Source texts of formatted documents:
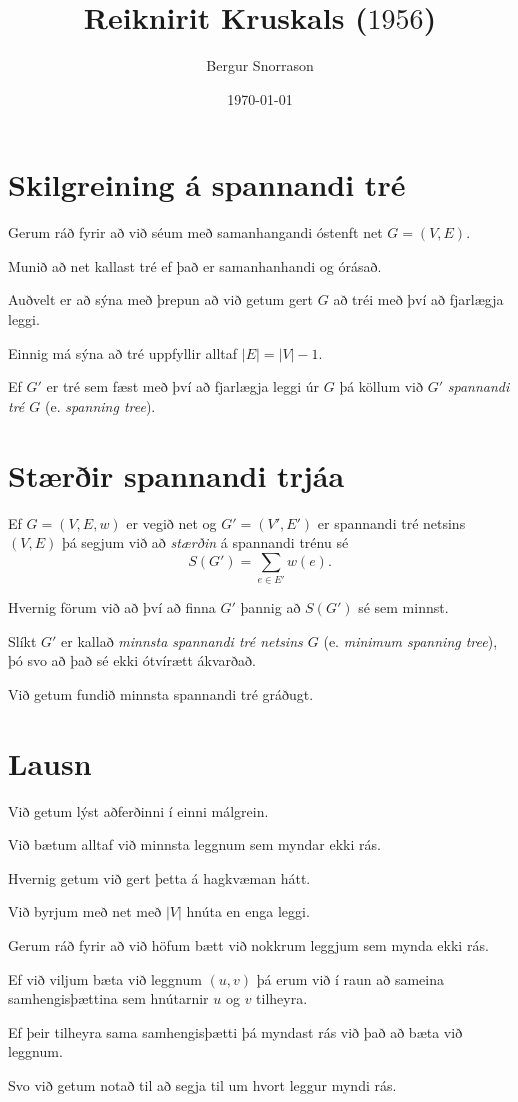 \title{Reiknirit Kruskals ($1956$)}
\author{Bergur Snorrason}
\date{\today}



\frame{\titlepage}

\section{Skilgreining á spannandi tré}
{
	{
		\item<1-> Gerum ráð fyrir að við séum með samanhangandi óstenft net $G = (V, E)$.
		\item<2-> Munið að net kallast tré ef það er samanhanhandi og órásað.
		\item<3-> Auðvelt er að sýna með þrepun að við getum gert $G$ að tréi með því að fjarlægja leggi.
		\item<4-> Einnig má sýna að tré uppfyllir alltaf $|E| = |V| - 1$.
		\item<5-> Ef $G'$ er tré sem fæst með því að fjarlægja leggi úr $G$ þá köllum við $G'$ \emph{spannandi tré $G$} (e. \emph{spanning tree}).
	}
}

\section{Stærðir spannandi trjáa}
{
	{
		\item<1-> Ef $G = (V, E, w)$ er vegið net og $G' = (V', E')$ er spannandi tré netsins $(V, E)$ þá segjum við að \emph{stærðin}
					á spannandi trénu sé
		\[
			S(G') = \sum_{e \in E'} w(e).
		\]
		\item<2-> Hvernig förum við að því að finna $G'$ þannig að $S(G')$ sé sem minnst.
		\item<3-> Slíkt $G'$ er kallað \emph{minnsta spannandi tré netsins $G$} (e. \emph{minimum spanning tree}),
					þó svo að það sé ekki ótvírætt ákvarðað.
		\item<4-> Við getum fundið minnsta spannandi tré gráðugt.
	}
}

\section{Lausn}
{
	{
		\item<1-> Við getum lýst aðferðinni í einni málgrein.
		\item<2-> Við bætum alltaf við minnsta leggnum sem myndar ekki rás.
		\item<3-> Hvernig getum við gert þetta á hagkvæman hátt.
		\item<4-> Við byrjum með net með $|V|$ hnúta en enga leggi.
		\item<5-> Gerum ráð fyrir að við höfum bætt við nokkrum leggjum sem mynda ekki rás.
		\item<6-> Ef við viljum bæta við leggnum $(u, v)$ þá erum við í raun að sameina samhengisþættina sem hnútarnir $u$ og $v$ tilheyra.
		\item<7-> Ef þeir tilheyra sama samhengisþætti þá myndast rás við það að bæta við leggnum.
		\item<8-> Svo við getum notað  til að segja til um hvort leggur myndi rás.
	}
}

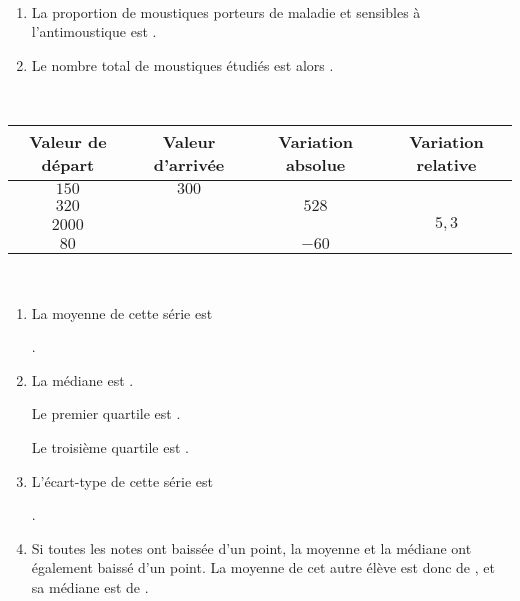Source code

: \documentclass[
	classe=$2^{de}$,
	headerTitle=Évaluation\space Chapitre\space 4
]{évaluation}
\begin{document}
\maketitle

\begin{exercice}\

	\begin{enumerate}
		\item La proportion de moustiques porteurs de maladie et sensibles à l'antimoustique est .
		\item Le nombre total de moustiques étudiés est alors .
	\end{enumerate}
\end{exercice}

\begin{exercice}\

	\begin{center}
		\begin{tabular}{|c|c|c|c|}
			\hline
			Valeur de départ & Valeur d'arrivée     & Variation absolue    & Variation relative   \\ \hline
			$150$            & $300$                & \correction{$150$}   & \correction{1}       \\ \hline
			$320$            & \correction{$848$}   & $528$                & \correction{$1,65$}  \\ \hline
			$2000$           & \correction{$12600$} & \correction{$10600$} & $5,3$                \\ \hline
			$80$             & \correction{$20$}    & $-60$                & \correction{$-0,75$} \\ \hline
		\end{tabular}
	\end{center}
\end{exercice}

\begin{exercice}\

	\begin{enumerate}
		\item La moyenne de cette série est

		      .
		\item La médiane est .

		      Le premier quartile est .

		      Le troisième quartile est .
		\item L'écart-type de cette série est

		      .
		\item Si toutes les notes ont baissée d'un point, la moyenne et la médiane ont également baissé d'un point. La moyenne de cet autre élève est donc de , et sa médiane est de .
	\end{enumerate}
\end{exercice}
\end{document}
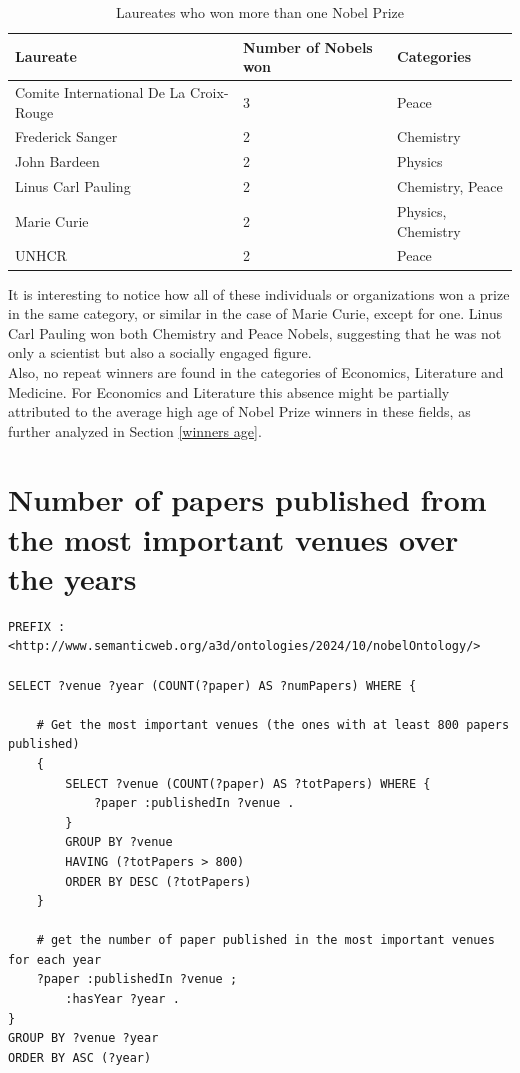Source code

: \documentclass{article}
\begin{document}
\begin{table}[H]
	\caption{Laureates who won more than one Nobel Prize}
	\centering
	\begin{tabular}{|l|l|l|}
		\hline
		\textbf{Laureate}                      & \textbf{Number of Nobels won} & \textbf{Categories} \\ \hline
		Comite International De La Croix-Rouge & 3                             & Peace               \\ \hline
		Frederick Sanger                       & 2                             & Chemistry           \\ \hline
		John Bardeen                           & 2                             & Physics             \\ \hline
		Linus Carl Pauling                     & 2                             & Chemistry, Peace    \\ \hline
		Marie Curie                            & 2                             & Physics, Chemistry  \\ \hline
		UNHCR                                  & 2                             & Peace               \\ \hline
	\end{tabular}
	\label{tab:moreThanOneNobel}
\end{table}

It is interesting to notice how all of these individuals or organizations won a prize in the same category,
or similar in the case of Marie Curie, except for one. Linus Carl Pauling won both Chemistry and Peace Nobels,
suggesting that he was not only a scientist but also a socially engaged figure.\\
Also, no repeat winners are found in the categories of Economics, Literature and Medicine.
For Economics and Literature this absence might be partially attributed to the average high age of Nobel Prize
winners in these fields, as further analyzed in Section \ref{winners age}.\\

\section{Number of papers published from the most important venues over the years}

\begin{lstlisting}
PREFIX : <http://www.semanticweb.org/a3d/ontologies/2024/10/nobelOntology/>

SELECT ?venue ?year (COUNT(?paper) AS ?numPapers) WHERE {

    # Get the most important venues (the ones with at least 800 papers published)
    {
        SELECT ?venue (COUNT(?paper) AS ?totPapers) WHERE {
            ?paper :publishedIn ?venue .
        }
        GROUP BY ?venue
        HAVING (?totPapers > 800)
        ORDER BY DESC (?totPapers)
    }

    # get the number of paper published in the most important venues for each year
    ?paper :publishedIn ?venue ;
        :hasYear ?year .
}
GROUP BY ?venue ?year
ORDER BY ASC (?year)
\end{lstlisting}
\end{document}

TASK INSTRUCTIONS: Return every line above word for word, minus images.

RESPONSE BELOW:
 \title{Reiknirit Kruskals ($1956$)}
\author{Bergur Snorrason}
\date{\today}



\frame{\titlepage}

\section{Skilgreining á spannandi tré}
{
	{
		\item<1-> Gerum ráð fyrir að við séum með samanhangandi óstenft net $G = (V, E)$.
		\item<2-> Munið að net kallast tré ef það er samanhanhandi og órásað.
		\item<3-> Auðvelt er að sýna með þrepun að við getum gert $G$ að tréi með því að fjarlægja leggi.
		\item<4-> Einnig má sýna að tré uppfyllir alltaf $|E| = |V| - 1$.
		\item<5-> Ef $G'$ er tré sem fæst með því að fjarlægja leggi úr $G$ þá köllum við $G'$ \emph{spannandi tré $G$} (e. \emph{spanning tree}).
	}
}

\section{Stærðir spannandi trjáa}
{
	{
		\item<1-> Ef $G = (V, E, w)$ er vegið net og $G' = (V', E')$ er spannandi tré netsins $(V, E)$ þá segjum við að \emph{stærðin}
					á spannandi trénu sé
		\[
			S(G') = \sum_{e \in E'} w(e).
		\]
		\item<2-> Hvernig förum við að því að finna $G'$ þannig að $S(G')$ sé sem minnst.
		\item<3-> Slíkt $G'$ er kallað \emph{minnsta spannandi tré netsins $G$} (e. \emph{minimum spanning tree}),
					þó svo að það sé ekki ótvírætt ákvarðað.
		\item<4-> Við getum fundið minnsta spannandi tré gráðugt.
	}
}

\section{Lausn}
{
	{
		\item<1-> Við getum lýst aðferðinni í einni málgrein.
		\item<2-> Við bætum alltaf við minnsta leggnum sem myndar ekki rás.
		\item<3-> Hvernig getum við gert þetta á hagkvæman hátt.
		\item<4-> Við byrjum með net með $|V|$ hnúta en enga leggi.
		\item<5-> Gerum ráð fyrir að við höfum bætt við nokkrum leggjum sem mynda ekki rás.
		\item<6-> Ef við viljum bæta við leggnum $(u, v)$ þá erum við í raun að sameina samhengisþættina sem hnútarnir $u$ og $v$ tilheyra.
		\item<7-> Ef þeir tilheyra sama samhengisþætti þá myndast rás við það að bæta við leggnum.
		\item<8-> Svo við getum notað  til að segja til um hvort leggur myndi rás.
	}
}

Source code

: \documentclass[
	classe=$2^{de}$,
	headerTitle=Évaluation\space Chapitre\space 4
]{évaluation}
\begin{document}
\maketitle

\begin{exercice}\

	\begin{enumerate}
		\item La proportion de moustiques porteurs de maladie et sensibles à l'antimoustique est .
		\item Le nombre total de moustiques étudiés est alors .
	\end{enumerate}
\end{exercice}

\begin{exercice}\

	\begin{center}
		\begin{tabular}{|c|c|c|c|}
			\hline
			Valeur de départ & Valeur d'arrivée     & Variation absolue    & Variation relative   \\ \hline
			$150$            & $300$                & \correction{$150$}   & \correction{1}       \\ \hline
			$320$            & \correction{$848$}   & $528$                & \correction{$1,65$}  \\ \hline
			$2000$           & \correction{$12600$} & \correction{$10600$} & $5,3$                \\ \hline
			$80$             & \correction{$20$}    & $-60$                & \correction{$-0,75$} \\ \hline
		\end{tabular}
	\end{center}
\end{exercice}

\begin{exercice}\

	\begin{enumerate}
		\item La moyenne de cette série est

		      .
		\item La médiane est .

		      Le premier quartile est .

		      Le troisième quartile est .
		\item L'écart-type de cette série est

		      .
		\item Si toutes les notes ont baissée d'un point, la moyenne et la médiane ont également baissé d'un point. La moyenne de cet autre élève est donc de , et sa médiane est de .
	\end{enumerate}
\end{exercice}
\end{document}
Source code

: \documentclass{article}
\begin{document}
\begin{table}[H]
	\caption{Laureates who won more than one Nobel Prize}
	\centering
	\begin{tabular}{|l|l|l|}
		\hline
		\textbf{Laureate}                      & \textbf{Number of Nobels won} & \textbf{Categories} \\ \hline
		Comite International De La Croix-Rouge & 3                             & Peace               \\ \hline
		Frederick Sanger                       & 2                             & Chemistry           \\ \hline
		John Bardeen                           & 2                             & Physics             \\ \hline
		Linus Carl Pauling                     & 2                             & Chemistry, Peace    \\ \hline
		Marie Curie                            & 2                             & Physics, Chemistry  \\ \hline
		UNHCR                                  & 2                             & Peace               \\ \hline
	\end{tabular}
	\label{tab:moreThanOneNobel}
\end{table}

It is interesting to notice how all of these individuals or organizations won a prize in the same category,
or similar in the case of Marie Curie, except for one. Linus Carl Pauling won both Chemistry and Peace Nobels,
suggesting that he was not only a scientist but also a socially engaged figure.\\
Also, no repeat winners are found in the categories of Economics, Literature and Medicine.
For Economics and Literature this absence might be partially attributed to the average high age of Nobel Prize
winners in these fields, as further analyzed in Section \ref{winners age}.\\

\section{Number of papers published from the most important venues over the years}

\begin{lstlisting}
PREFIX : <http://www.semanticweb.org/a3d/ontologies/2024/10/nobelOntology/>

SELECT ?venue ?year (COUNT(?paper) AS ?numPapers) WHERE {

    # Get the most important venues (the ones with at least 800 papers published)
    {
        SELECT ?venue (COUNT(?paper) AS ?totPapers) WHERE {
            ?paper :publishedIn ?venue .
        }
        GROUP BY ?venue
        HAVING (?totPapers > 800)
        ORDER BY DESC (?totPapers)
    }

    # get the number of paper published in the most important venues for each year
    ?paper :publishedIn ?venue ;
        :hasYear ?year .
}
GROUP BY ?venue ?year
ORDER BY ASC (?year)
\end{lstlisting}
\end{document}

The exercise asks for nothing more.